Task item:
Beginning with the line where "בבניית המודל נתנסה" appears, please restate each line of the records below word for word until the last one, inclusive, and nothing else.

** Opening Data listing block **

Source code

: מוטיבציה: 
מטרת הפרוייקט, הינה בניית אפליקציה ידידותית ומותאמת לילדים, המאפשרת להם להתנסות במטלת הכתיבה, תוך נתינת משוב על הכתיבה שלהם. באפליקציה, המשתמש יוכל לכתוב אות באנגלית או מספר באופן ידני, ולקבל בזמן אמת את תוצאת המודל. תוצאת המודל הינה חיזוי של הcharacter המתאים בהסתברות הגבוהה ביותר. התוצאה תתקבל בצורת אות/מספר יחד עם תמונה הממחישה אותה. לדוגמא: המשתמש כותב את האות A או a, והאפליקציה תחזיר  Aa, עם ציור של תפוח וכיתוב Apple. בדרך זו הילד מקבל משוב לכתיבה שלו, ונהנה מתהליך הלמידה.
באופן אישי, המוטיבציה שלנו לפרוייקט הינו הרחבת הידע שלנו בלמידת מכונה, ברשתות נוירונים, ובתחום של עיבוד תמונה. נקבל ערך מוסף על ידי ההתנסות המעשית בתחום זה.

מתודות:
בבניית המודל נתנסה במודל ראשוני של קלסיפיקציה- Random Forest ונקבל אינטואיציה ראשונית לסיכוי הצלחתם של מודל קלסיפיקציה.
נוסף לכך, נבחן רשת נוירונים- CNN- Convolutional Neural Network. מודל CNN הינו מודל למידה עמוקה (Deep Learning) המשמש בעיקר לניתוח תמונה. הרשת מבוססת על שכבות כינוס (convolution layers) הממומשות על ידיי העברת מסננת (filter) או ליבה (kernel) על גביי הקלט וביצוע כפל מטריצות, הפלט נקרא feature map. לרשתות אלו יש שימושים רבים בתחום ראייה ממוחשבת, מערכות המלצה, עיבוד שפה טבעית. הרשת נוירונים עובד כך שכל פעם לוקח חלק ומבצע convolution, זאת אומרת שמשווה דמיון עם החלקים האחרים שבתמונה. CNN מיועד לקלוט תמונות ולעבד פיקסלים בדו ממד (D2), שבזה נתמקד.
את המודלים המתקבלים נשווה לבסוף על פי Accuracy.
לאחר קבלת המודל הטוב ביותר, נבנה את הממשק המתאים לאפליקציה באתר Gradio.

** Closing Data listing block **

Solution below:
בבניית המודל נתנסה במודל ראשוני של קלסיפיקציה- Random Forest ונקבל אינטואיציה ראשונית לסיכוי הצלחתם של מודל קלסיפיקציה.
נוסף לכך, נבחן רשת נוירונים- CNN- Convolutional Neural Network. מודל CNN הינו מודל למידה עמוקה (Deep Learning) המשמש בעיקר לניתוח תמונה. הרשת מבוססת על שכבות כינוס (convolution layers) הממומשות על ידיי העברת מסננת (filter) או ליבה (kernel) על גביי הקלט וביצוע כפל מטריצות, הפלט נקרא feature map. לרשתות אלו יש שימושים רבים בתחום ראייה ממוחשבת, מערכות המלצה, עיבוד שפה טבעית. הרשת נוירונים עובד כך שכל פעם לוקח חלק ומבצע convolution, זאת אומרת שמשווה דמיון עם החלקים האחרים שבתמונה. CNN מיועד לקלוט תמונות ולעבד פיקסלים בדו ממד (D2), שבזה נתמקד.
את המודלים המתקבלים נשווה לבסוף על פי Accuracy.
לאחר קבלת המודל הטוב ביותר, נבנה את הממשק המתאים לאפליקציה באתר Gradio.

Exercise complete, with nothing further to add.